- **WHAT THE EXERCISE ASKS**:
How many lines of these entries hold the string "распределения"? Answer with the number alone.

- **RECORDS TO PROCESS**:
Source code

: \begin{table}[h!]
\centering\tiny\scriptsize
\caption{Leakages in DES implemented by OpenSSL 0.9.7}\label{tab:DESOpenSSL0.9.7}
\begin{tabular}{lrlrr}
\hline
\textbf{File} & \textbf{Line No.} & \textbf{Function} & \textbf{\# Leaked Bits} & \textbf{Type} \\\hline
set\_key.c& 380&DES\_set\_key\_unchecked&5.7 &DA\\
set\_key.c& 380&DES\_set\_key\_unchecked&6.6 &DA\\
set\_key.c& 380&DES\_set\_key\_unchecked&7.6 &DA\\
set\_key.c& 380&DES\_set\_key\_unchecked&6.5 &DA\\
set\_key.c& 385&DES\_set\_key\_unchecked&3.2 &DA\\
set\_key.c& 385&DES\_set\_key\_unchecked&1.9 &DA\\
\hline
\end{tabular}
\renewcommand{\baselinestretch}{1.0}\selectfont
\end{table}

---

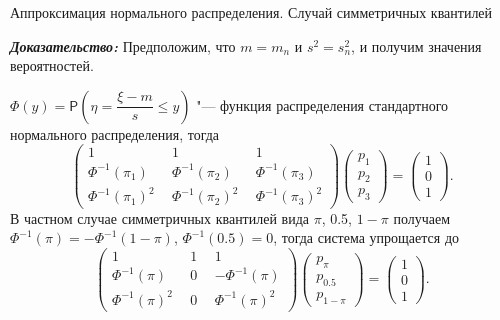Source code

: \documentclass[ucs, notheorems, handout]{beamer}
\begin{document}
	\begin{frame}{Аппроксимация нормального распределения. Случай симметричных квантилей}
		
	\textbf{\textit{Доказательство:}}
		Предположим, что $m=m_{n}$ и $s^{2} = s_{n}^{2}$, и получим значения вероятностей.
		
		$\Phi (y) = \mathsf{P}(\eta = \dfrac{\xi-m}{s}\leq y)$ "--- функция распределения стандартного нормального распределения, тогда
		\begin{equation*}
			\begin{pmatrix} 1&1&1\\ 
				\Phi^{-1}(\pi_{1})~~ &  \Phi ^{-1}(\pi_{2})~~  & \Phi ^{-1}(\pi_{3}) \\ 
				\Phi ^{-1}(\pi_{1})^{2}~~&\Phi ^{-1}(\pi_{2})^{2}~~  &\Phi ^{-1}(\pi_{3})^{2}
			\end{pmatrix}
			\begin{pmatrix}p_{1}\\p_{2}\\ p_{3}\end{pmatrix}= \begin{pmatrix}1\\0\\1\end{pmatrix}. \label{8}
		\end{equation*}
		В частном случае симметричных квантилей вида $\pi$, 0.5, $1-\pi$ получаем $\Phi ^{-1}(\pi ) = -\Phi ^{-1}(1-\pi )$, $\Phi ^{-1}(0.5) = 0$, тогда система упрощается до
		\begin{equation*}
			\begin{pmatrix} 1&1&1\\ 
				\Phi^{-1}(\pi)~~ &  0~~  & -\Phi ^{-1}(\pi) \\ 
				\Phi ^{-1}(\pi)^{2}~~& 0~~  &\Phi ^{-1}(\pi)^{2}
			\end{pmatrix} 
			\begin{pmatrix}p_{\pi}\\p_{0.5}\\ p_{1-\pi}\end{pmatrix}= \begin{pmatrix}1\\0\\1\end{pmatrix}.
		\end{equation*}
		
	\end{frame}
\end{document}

- **PROBLEM SOLUTION**:
2